-------- Material to process --------

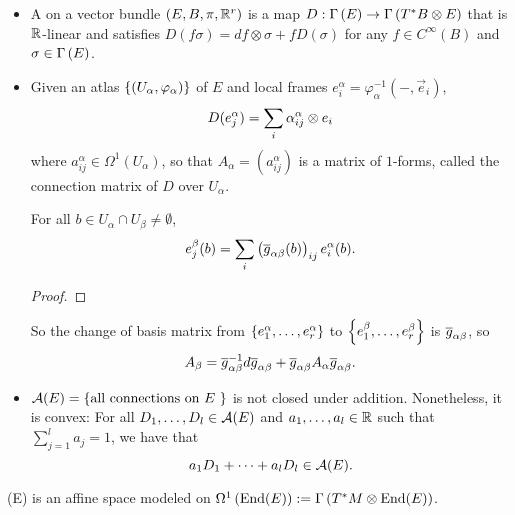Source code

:\documentclass[main.tex]{subfiles}
\begin{document}
\begin{itemize}
    \item  A  on a vector bundle $(E, B, \pi, \mathbb{R}^r)$ is a map $D : \Gamma\left( E \right) \to \Gamma\left( T^*B \otimes E \right)$ that is $\mathbb{R}$-linear and satisfies $D(f\sigma) = df \otimes \sigma + fD(\sigma)$ for any $f \in C^\infty(B)$ and $\sigma \in \Gamma\left( E \right)$.

    \item Given an atlas $\left\{ \left( U_\alpha, \varphi_\alpha \right) \right\}$ of $E$ and local frames $e_i^\alpha = \varphi_{\alpha}^{-1}(-, \vec{e}_i)$,
    \[
    D(e_j^\alpha) = \sum_i \alpha_{ij}^\alpha \otimes e_i
    \]
    where $a_{ij}^\alpha \in \Omega^1(U_\alpha)$, so that $A_\alpha = (a_{ij}^\alpha)$ is a matrix of $1$-forms, called the connection matrix of $D$ over $U_\alpha$.

     For all $b \in U_\alpha \cap U_\beta \neq \emptyset$,
\[
e_j^\beta(b) = \sum_i \left( \overline{g}_{\alpha\beta}(b) \right)_{ij}e_i^\alpha(b).
\]

\begin{proof}
\end{proof} So the change of basis matrix from $\left\{e_1^\alpha, \dots, e_r^\alpha\right\}$ to $\left\{ e_1^\beta, \dots, e_r^\beta \right\}$ is $\overline{g}_{\alpha\beta}$, so
\[
A_\beta = \overline{g}_{\alpha\beta}^{-1} d \overline{g}_{\alpha\beta} + \overline{g}_{\alpha\beta} A_\alpha \overline{g}_{\alpha\beta}.
\]

\item $\mathcal{A}(E) = \left\{ \text{all connections on $E$ }\right\}$ is not closed under addition. Nonetheless, it is convex: For all $D_1, \dots, D_l \in \mathcal{A}(E)$ and $a_1, \dots, a_l \in \mathbb{R}$ such that $\sum_{j=1}^l a_j = 1$, we have that
\[
    a_1D_1 + \dots + a_lD_l \in \mathcal{A}(E).
\]
\end{itemize}

\begin{prop}
(E) is an affine space modeled on $\Omega^1\left( \text{End}(E) \right) := \Gamma\left( T^*M \otimes \text{End}(E) \right)$.
\end{prop}
\end{document}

--------

§ **How to complete this task**
Return each record exactly as given, excluding any image.

§ **Expected answer**
Source code

:\documentclass[main.tex]{subfiles}
\begin{document}
\begin{itemize}
    \item  A  on a vector bundle $(E, B, \pi, \mathbb{R}^r)$ is a map $D : \Gamma\left( E \right) \to \Gamma\left( T^*B \otimes E \right)$ that is $\mathbb{R}$-linear and satisfies $D(f\sigma) = df \otimes \sigma + fD(\sigma)$ for any $f \in C^\infty(B)$ and $\sigma \in \Gamma\left( E \right)$.

    \item Given an atlas $\left\{ \left( U_\alpha, \varphi_\alpha \right) \right\}$ of $E$ and local frames $e_i^\alpha = \varphi_{\alpha}^{-1}(-, \vec{e}_i)$,
    \[
    D(e_j^\alpha) = \sum_i \alpha_{ij}^\alpha \otimes e_i
    \]
    where $a_{ij}^\alpha \in \Omega^1(U_\alpha)$, so that $A_\alpha = (a_{ij}^\alpha)$ is a matrix of $1$-forms, called the connection matrix of $D$ over $U_\alpha$.

     For all $b \in U_\alpha \cap U_\beta \neq \emptyset$,
\[
e_j^\beta(b) = \sum_i \left( \overline{g}_{\alpha\beta}(b) \right)_{ij}e_i^\alpha(b).
\]

\begin{proof}
\end{proof} So the change of basis matrix from $\left\{e_1^\alpha, \dots, e_r^\alpha\right\}$ to $\left\{ e_1^\beta, \dots, e_r^\beta \right\}$ is $\overline{g}_{\alpha\beta}$, so
\[
A_\beta = \overline{g}_{\alpha\beta}^{-1} d \overline{g}_{\alpha\beta} + \overline{g}_{\alpha\beta} A_\alpha \overline{g}_{\alpha\beta}.
\]

\item $\mathcal{A}(E) = \left\{ \text{all connections on $E$ }\right\}$ is not closed under addition. Nonetheless, it is convex: For all $D_1, \dots, D_l \in \mathcal{A}(E)$ and $a_1, \dots, a_l \in \mathbb{R}$ such that $\sum_{j=1}^l a_j = 1$, we have that
\[
    a_1D_1 + \dots + a_lD_l \in \mathcal{A}(E).
\]
\end{itemize}

\begin{prop}
(E) is an affine space modeled on $\Omega^1\left( \text{End}(E) \right) := \Gamma\left( T^*M \otimes \text{End}(E) \right)$.
\end{prop}
\end{document}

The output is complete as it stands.